拙著「ぬいぐるみの型紙の教科書」を購入した方、これから購入を検討している方への留意点があります。紙面の都合と、余計な解説を入れて読者を混乱させないために、これらの説明を省いていますので、興味がある方は是非お読みください。
1 紙の手法と粘土の手法
「ぬいぐるみの型紙の教科書」は紙の手法と粘土の手法を、便宜上別々の技法として記載しています。
別々に解説したのは、この方が分かり易いからで、一応本の説明では、最終的にはどちらもマスターしてほしい、という書き方にしています。
実際は、制作過程で、両方の手法が入り混じります。こういう説明をすると、とても難易度が高く感じるようになるため、別々の手法であるような書き方になっています。
例えば、粘土の手法で型紙を制作した場合、殆どの場合、想定したより、短い部分、狭い部分、その逆のケースが出てきます。その補正に紙の手法が必要になります。
また、ダーツを入れる場合も、省略できるダーツ、出来ないダーツの見分け方にも紙の手法が必要になります。粘土の型をそのまま型紙にしようとすると、かなり複雑なものになってしまいますが、紙の手法の知識があると、適度に省略出来ます。
紙の手法で制作する場合でも、部分的に複雑な形にしたい場合、紙にこだわると、本当に何度もやり直すことになります。この場合必要な部分だけ粘土にし、その粘土に線を引くだけで、それを見ると型紙の形を想定できるようになります(但し、この手法は両方の技法をある程度マスターしておく必要がありますが。)
2商用OKについて
本の表紙には「商用OK」とありますが、本をよく読んでいただければ、これがパーツとして組み合わせて利用する限定的なものであるのがわかるようになっていますが、なかにはざっと読んだだけで、すべての型紙について型紙集として使用する方(殆どいないと思いますが。)がいるかもしれないという危惧があります。
念のために書いておきますが、他人が作成した型紙をそのまま商用に利用するのは例外なくNGです。

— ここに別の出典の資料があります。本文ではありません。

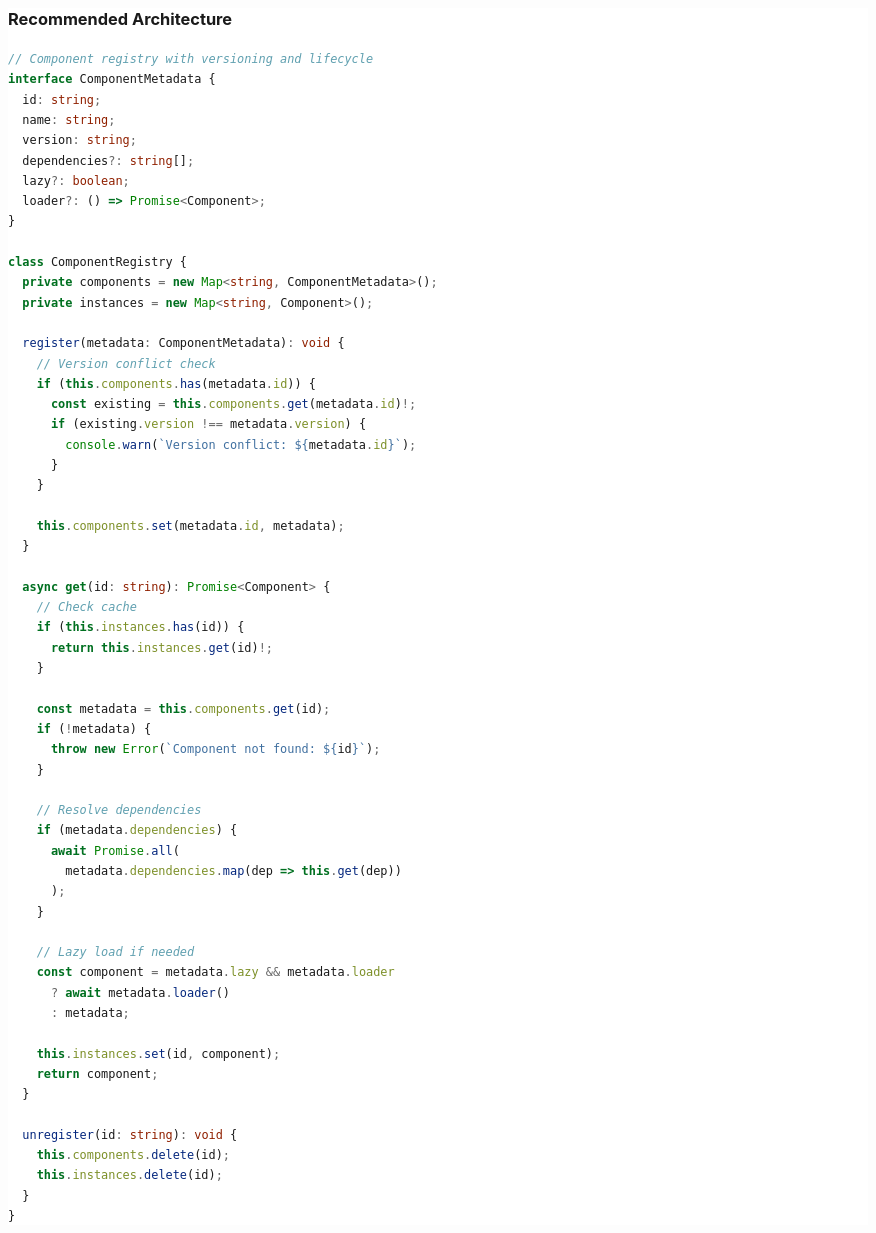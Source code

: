 ### Recommended Architecture

```typescript
// Component registry with versioning and lifecycle
interface ComponentMetadata {
  id: string;
  name: string;
  version: string;
  dependencies?: string[];
  lazy?: boolean;
  loader?: () => Promise<Component>;
}

class ComponentRegistry {
  private components = new Map<string, ComponentMetadata>();
  private instances = new Map<string, Component>();
  
  register(metadata: ComponentMetadata): void {
    // Version conflict check
    if (this.components.has(metadata.id)) {
      const existing = this.components.get(metadata.id)!;
      if (existing.version !== metadata.version) {
        console.warn(`Version conflict: ${metadata.id}`);
      }
    }
    
    this.components.set(metadata.id, metadata);
  }
  
  async get(id: string): Promise<Component> {
    // Check cache
    if (this.instances.has(id)) {
      return this.instances.get(id)!;
    }
    
    const metadata = this.components.get(id);
    if (!metadata) {
      throw new Error(`Component not found: ${id}`);
    }
    
    // Resolve dependencies
    if (metadata.dependencies) {
      await Promise.all(
        metadata.dependencies.map(dep => this.get(dep))
      );
    }
    
    // Lazy load if needed
    const component = metadata.lazy && metadata.loader
      ? await metadata.loader()
      : metadata;
    
    this.instances.set(id, component);
    return component;
  }
  
  unregister(id: string): void {
    this.components.delete(id);
    this.instances.delete(id);
  }
}
```
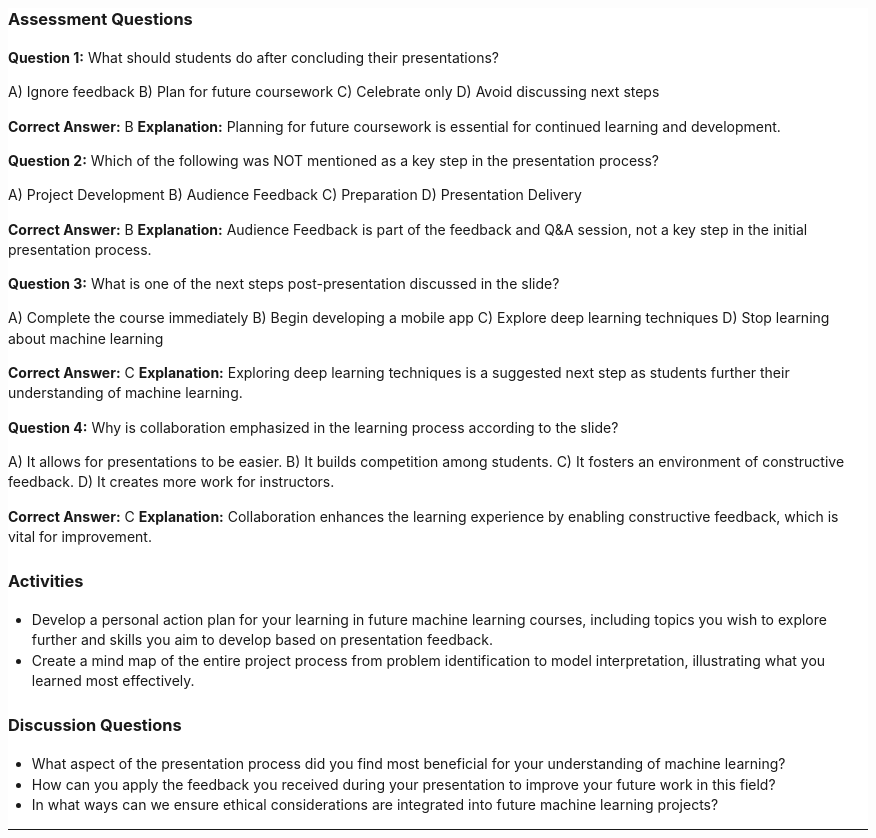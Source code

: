 ### Assessment Questions

**Question 1:** What should students do after concluding their presentations?

  A) Ignore feedback
  B) Plan for future coursework
  C) Celebrate only
  D) Avoid discussing next steps

**Correct Answer:** B
**Explanation:** Planning for future coursework is essential for continued learning and development.

**Question 2:** Which of the following was NOT mentioned as a key step in the presentation process?

  A) Project Development
  B) Audience Feedback
  C) Preparation
  D) Presentation Delivery

**Correct Answer:** B
**Explanation:** Audience Feedback is part of the feedback and Q&A session, not a key step in the initial presentation process.

**Question 3:** What is one of the next steps post-presentation discussed in the slide?

  A) Complete the course immediately
  B) Begin developing a mobile app
  C) Explore deep learning techniques
  D) Stop learning about machine learning

**Correct Answer:** C
**Explanation:** Exploring deep learning techniques is a suggested next step as students further their understanding of machine learning.

**Question 4:** Why is collaboration emphasized in the learning process according to the slide?

  A) It allows for presentations to be easier.
  B) It builds competition among students.
  C) It fosters an environment of constructive feedback.
  D) It creates more work for instructors.

**Correct Answer:** C
**Explanation:** Collaboration enhances the learning experience by enabling constructive feedback, which is vital for improvement.

### Activities
- Develop a personal action plan for your learning in future machine learning courses, including topics you wish to explore further and skills you aim to develop based on presentation feedback.
- Create a mind map of the entire project process from problem identification to model interpretation, illustrating what you learned most effectively.

### Discussion Questions
- What aspect of the presentation process did you find most beneficial for your understanding of machine learning?
- How can you apply the feedback you received during your presentation to improve your future work in this field?
- In what ways can we ensure ethical considerations are integrated into future machine learning projects?

---

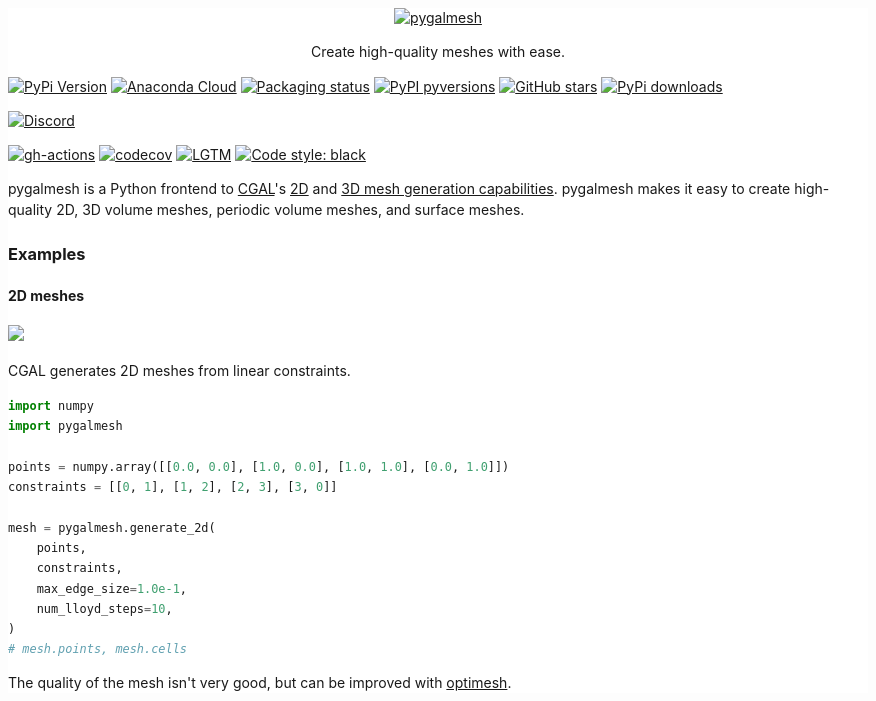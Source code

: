 <p align="center">
  <a href="https://github.com/nschloe/pygalmesh"><img alt="pygalmesh" src="https://nschloe.github.io/pygalmesh/pygalmesh-logo.svg" width="60%"></a>
  <p align="center">Create high-quality meshes with ease.</p>
</p>

[![PyPi Version](https://img.shields.io/pypi/v/pygalmesh.svg?style=flat-square)](https://pypi.org/project/pygalmesh)
[![Anaconda Cloud](https://anaconda.org/conda-forge/pygalmesh/badges/version.svg?=style=flat-square)](https://anaconda.org/conda-forge/pygalmesh/)
[![Packaging status](https://repology.org/badge/tiny-repos/pygalmesh.svg)](https://repology.org/project/pygalmesh/versions)
[![PyPI pyversions](https://img.shields.io/pypi/pyversions/pygalmesh.svg?style=flat-square)](https://pypi.org/pypi/pygalmesh/)
[![GitHub stars](https://img.shields.io/github/stars/nschloe/pygalmesh.svg?style=flat-square&label=Stars&logo=github)](https://github.com/nschloe/pygalmesh)
[![PyPi downloads](https://img.shields.io/pypi/dm/pygalmesh.svg?style=flat-square)](https://pypistats.org/packages/pygalmesh)

[![Discord](https://img.shields.io/static/v1?logo=discord&label=chat&message=on%20discord&color=7289da&style=flat-square)](https://discord.gg/Z6DMsJh4Hr)

[![gh-actions](https://img.shields.io/github/workflow/status/nschloe/pygalmesh/ci?style=flat-square)](https://github.com/nschloe/pygalmesh/actions?query=workflow%3Aci)
[![codecov](https://img.shields.io/codecov/c/github/nschloe/pygalmesh.svg?style=flat-square)](https://codecov.io/gh/nschloe/pygalmesh)
[![LGTM](https://img.shields.io/lgtm/grade/python/github/nschloe/pygalmesh.svg?style=flat-square)](https://lgtm.com/projects/g/nschloe/pygalmesh)
[![Code style: black](https://img.shields.io/badge/code%20style-black-000000.svg?style=flat-square)](https://github.com/psf/black)

pygalmesh is a Python frontend to [CGAL](https://www.cgal.org/)'s
[2D](https://doc.cgal.org/latest/Mesh_2/index.html) and [3D mesh generation
capabilities](https://doc.cgal.org/latest/Mesh_3/index.html).  pygalmesh makes it easy
to create high-quality 2D, 3D volume meshes, periodic volume meshes, and surface meshes.

### Examples

#### 2D meshes
<img src="https://nschloe.github.io/pygalmesh/rect.svg" width="30%">

CGAL generates 2D meshes from linear constraints.
```python
import numpy
import pygalmesh

points = numpy.array([[0.0, 0.0], [1.0, 0.0], [1.0, 1.0], [0.0, 1.0]])
constraints = [[0, 1], [1, 2], [2, 3], [3, 0]]

mesh = pygalmesh.generate_2d(
    points,
    constraints,
    max_edge_size=1.0e-1,
    num_lloyd_steps=10,
)
# mesh.points, mesh.cells
```
The quality of the mesh isn't very good, but can be improved with
[optimesh](https://github.com/nschloe/optimesh).
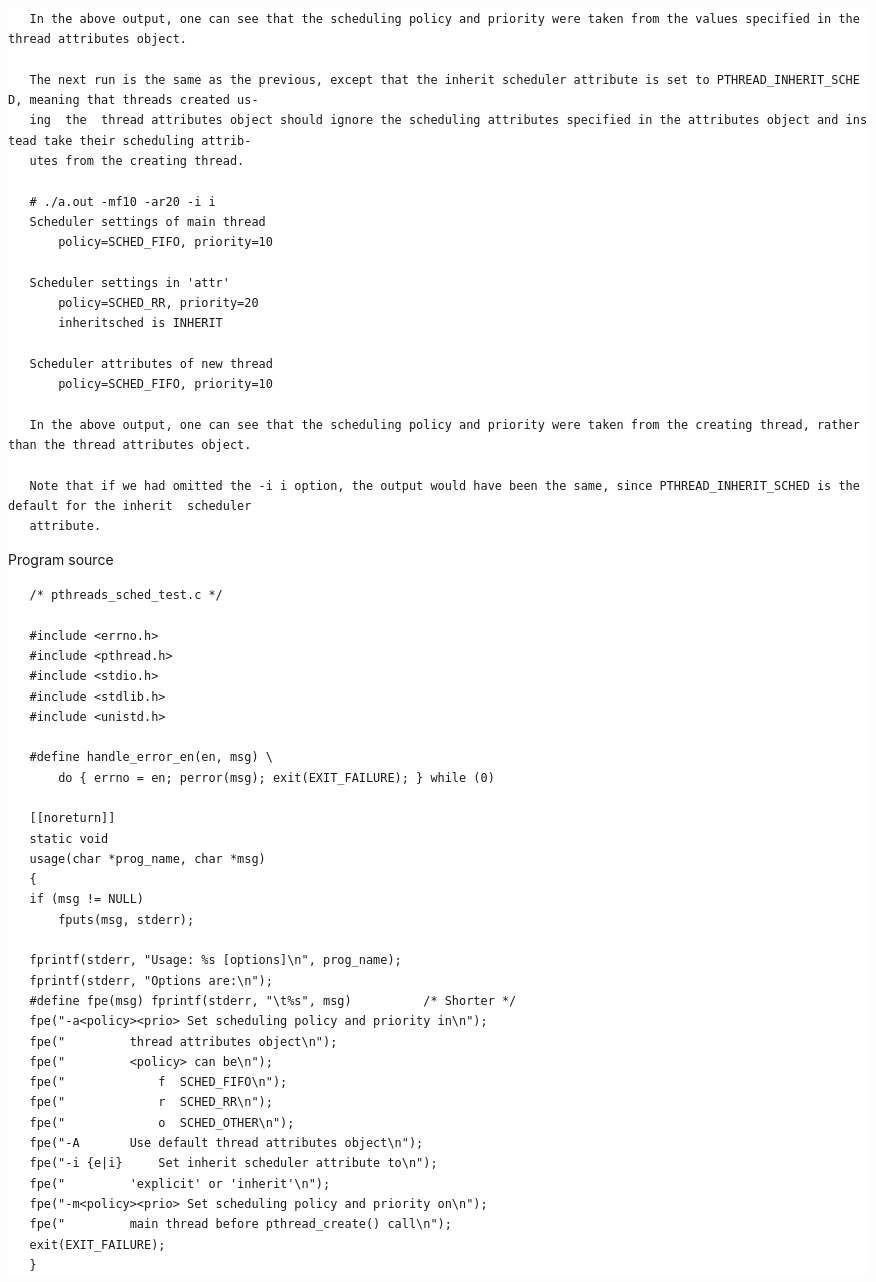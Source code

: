        In the above output, one can see that the scheduling policy and priority were taken from the values specified in the thread attributes object.

       The next run is the same as the previous, except that the inherit scheduler attribute is set to PTHREAD_INHERIT_SCHED, meaning that threads created us‐
       ing  the	 thread attributes object should ignore the scheduling attributes specified in the attributes object and instead take their scheduling attrib‐
       utes from the creating thread.

	   # ./a.out -mf10 -ar20 -i i
	   Scheduler settings of main thread
	       policy=SCHED_FIFO, priority=10

	   Scheduler settings in 'attr'
	       policy=SCHED_RR, priority=20
	       inheritsched is INHERIT

	   Scheduler attributes of new thread
	       policy=SCHED_FIFO, priority=10

       In the above output, one can see that the scheduling policy and priority were taken from the creating thread, rather than the thread attributes object.

       Note that if we had omitted the -i i option, the output would have been the same, since PTHREAD_INHERIT_SCHED is the default for the inherit  scheduler
       attribute.

   Program source

       /* pthreads_sched_test.c */

       #include <errno.h>
       #include <pthread.h>
       #include <stdio.h>
       #include <stdlib.h>
       #include <unistd.h>

       #define handle_error_en(en, msg) \
	       do { errno = en; perror(msg); exit(EXIT_FAILURE); } while (0)

       [[noreturn]]
       static void
       usage(char *prog_name, char *msg)
       {
	   if (msg != NULL)
	       fputs(msg, stderr);

	   fprintf(stderr, "Usage: %s [options]\n", prog_name);
	   fprintf(stderr, "Options are:\n");
       #define fpe(msg) fprintf(stderr, "\t%s", msg)	      /* Shorter */
	   fpe("-a<policy><prio> Set scheduling policy and priority in\n");
	   fpe("		 thread attributes object\n");
	   fpe("		 <policy> can be\n");
	   fpe("		     f	SCHED_FIFO\n");
	   fpe("		     r	SCHED_RR\n");
	   fpe("		     o	SCHED_OTHER\n");
	   fpe("-A		 Use default thread attributes object\n");
	   fpe("-i {e|i}	 Set inherit scheduler attribute to\n");
	   fpe("		 'explicit' or 'inherit'\n");
	   fpe("-m<policy><prio> Set scheduling policy and priority on\n");
	   fpe("		 main thread before pthread_create() call\n");
	   exit(EXIT_FAILURE);
       }
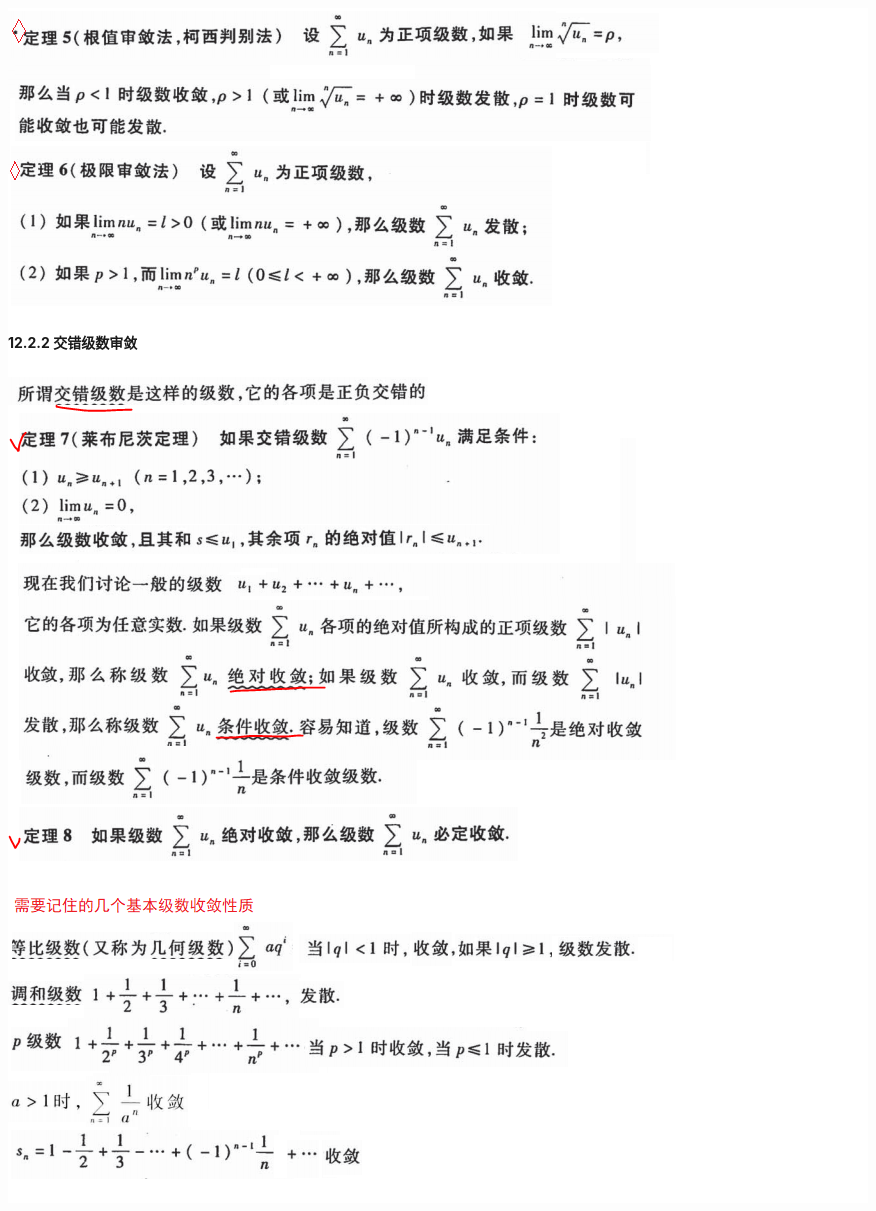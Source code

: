 ![image-20240411083339639](img/image-20240411083339639.png)

#### 12.2.2 交错级数审敛

![image-20240411085240411](img/image-20240411085240411.png)

![image-20240411104231895](img/image-20240411104231895.png)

拙著「ぬいぐるみの型紙の教科書」が8月8日に発売されます。
この本は、いつか出したいと思っていた型紙の作り方をテーマにした本です。
おそらく私の知る限り、国内では前例のない本ではないでしょうか
。
教室を開催したころ、ブログやYouTubeで型紙の作り方について情報収集したのですが、あまり有益な情報(私の個人的感想です。)がなく、今後自分自身がレッスンを通して、ノウハウを蓄積していこうと考えたのです。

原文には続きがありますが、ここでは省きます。